_The task_: Scan the records for the string "Using" and copy every line that holds it.

Document images with source code:

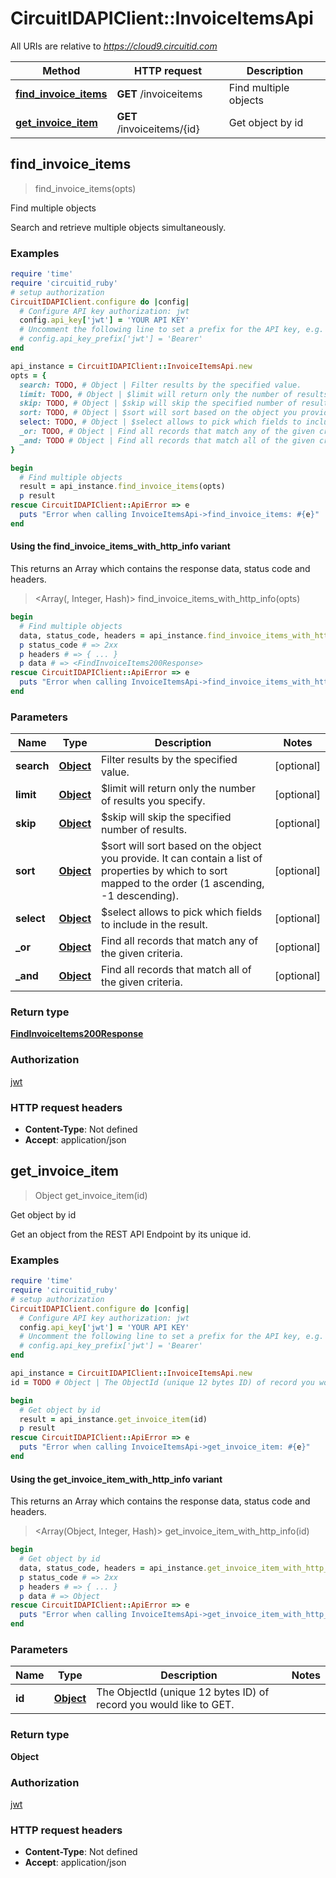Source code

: # CircuitIDAPIClient::InvoiceItemsApi

All URIs are relative to *https://cloud9.circuitid.com*

| Method | HTTP request | Description |
| ------ | ------------ | ----------- |
| [**find_invoice_items**](InvoiceItemsApi.md#find_invoice_items) | **GET** /invoiceitems | Find multiple objects |
| [**get_invoice_item**](InvoiceItemsApi.md#get_invoice_item) | **GET** /invoiceitems/{id} | Get object by id |


## find_invoice_items

> <FindInvoiceItems200Response> find_invoice_items(opts)

Find multiple objects

Search and retrieve multiple objects simultaneously. 

### Examples

```ruby
require 'time'
require 'circuitid_ruby'
# setup authorization
CircuitIDAPIClient.configure do |config|
  # Configure API key authorization: jwt
  config.api_key['jwt'] = 'YOUR API KEY'
  # Uncomment the following line to set a prefix for the API key, e.g. 'Bearer' (defaults to nil)
  # config.api_key_prefix['jwt'] = 'Bearer'
end

api_instance = CircuitIDAPIClient::InvoiceItemsApi.new
opts = {
  search: TODO, # Object | Filter results by the specified value.
  limit: TODO, # Object | $limit will return only the number of results you specify.
  skip: TODO, # Object | $skip will skip the specified number of results.
  sort: TODO, # Object | $sort will sort based on the object you provide. It can contain a list of properties by which to sort mapped to the order (1 ascending, -1 descending).
  select: TODO, # Object | $select allows to pick which fields to include in the result.
  _or: TODO, # Object | Find all records that match any of the given criteria.
  _and: TODO # Object | Find all records that match all of the given criteria.
}

begin
  # Find multiple objects
  result = api_instance.find_invoice_items(opts)
  p result
rescue CircuitIDAPIClient::ApiError => e
  puts "Error when calling InvoiceItemsApi->find_invoice_items: #{e}"
end
```

#### Using the find_invoice_items_with_http_info variant

This returns an Array which contains the response data, status code and headers.

> <Array(<FindInvoiceItems200Response>, Integer, Hash)> find_invoice_items_with_http_info(opts)

```ruby
begin
  # Find multiple objects
  data, status_code, headers = api_instance.find_invoice_items_with_http_info(opts)
  p status_code # => 2xx
  p headers # => { ... }
  p data # => <FindInvoiceItems200Response>
rescue CircuitIDAPIClient::ApiError => e
  puts "Error when calling InvoiceItemsApi->find_invoice_items_with_http_info: #{e}"
end
```

### Parameters

| Name | Type | Description | Notes |
| ---- | ---- | ----------- | ----- |
| **search** | [**Object**](.md) | Filter results by the specified value. | [optional] |
| **limit** | [**Object**](.md) | $limit will return only the number of results you specify. | [optional] |
| **skip** | [**Object**](.md) | $skip will skip the specified number of results. | [optional] |
| **sort** | [**Object**](.md) | $sort will sort based on the object you provide. It can contain a list of properties by which to sort mapped to the order (1 ascending, -1 descending). | [optional] |
| **select** | [**Object**](.md) | $select allows to pick which fields to include in the result. | [optional] |
| **_or** | [**Object**](.md) | Find all records that match any of the given criteria. | [optional] |
| **_and** | [**Object**](.md) | Find all records that match all of the given criteria. | [optional] |

### Return type

[**FindInvoiceItems200Response**](FindInvoiceItems200Response.md)

### Authorization

[jwt](../README.md#jwt)

### HTTP request headers

- **Content-Type**: Not defined
- **Accept**: application/json


## get_invoice_item

> Object get_invoice_item(id)

Get object by id

Get an object from the REST API Endpoint by its unique id.

### Examples

```ruby
require 'time'
require 'circuitid_ruby'
# setup authorization
CircuitIDAPIClient.configure do |config|
  # Configure API key authorization: jwt
  config.api_key['jwt'] = 'YOUR API KEY'
  # Uncomment the following line to set a prefix for the API key, e.g. 'Bearer' (defaults to nil)
  # config.api_key_prefix['jwt'] = 'Bearer'
end

api_instance = CircuitIDAPIClient::InvoiceItemsApi.new
id = TODO # Object | The ObjectId (unique 12 bytes ID) of record you would like to GET.

begin
  # Get object by id
  result = api_instance.get_invoice_item(id)
  p result
rescue CircuitIDAPIClient::ApiError => e
  puts "Error when calling InvoiceItemsApi->get_invoice_item: #{e}"
end
```

#### Using the get_invoice_item_with_http_info variant

This returns an Array which contains the response data, status code and headers.

> <Array(Object, Integer, Hash)> get_invoice_item_with_http_info(id)

```ruby
begin
  # Get object by id
  data, status_code, headers = api_instance.get_invoice_item_with_http_info(id)
  p status_code # => 2xx
  p headers # => { ... }
  p data # => Object
rescue CircuitIDAPIClient::ApiError => e
  puts "Error when calling InvoiceItemsApi->get_invoice_item_with_http_info: #{e}"
end
```

### Parameters

| Name | Type | Description | Notes |
| ---- | ---- | ----------- | ----- |
| **id** | [**Object**](.md) | The ObjectId (unique 12 bytes ID) of record you would like to GET. |  |

### Return type

**Object**

### Authorization

[jwt](../README.md#jwt)

### HTTP request headers

- **Content-Type**: Not defined
- **Accept**: application/json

_Task solution_:
#### Using the find_invoice_items_with_http_info variant
#### Using the get_invoice_item_with_http_info variant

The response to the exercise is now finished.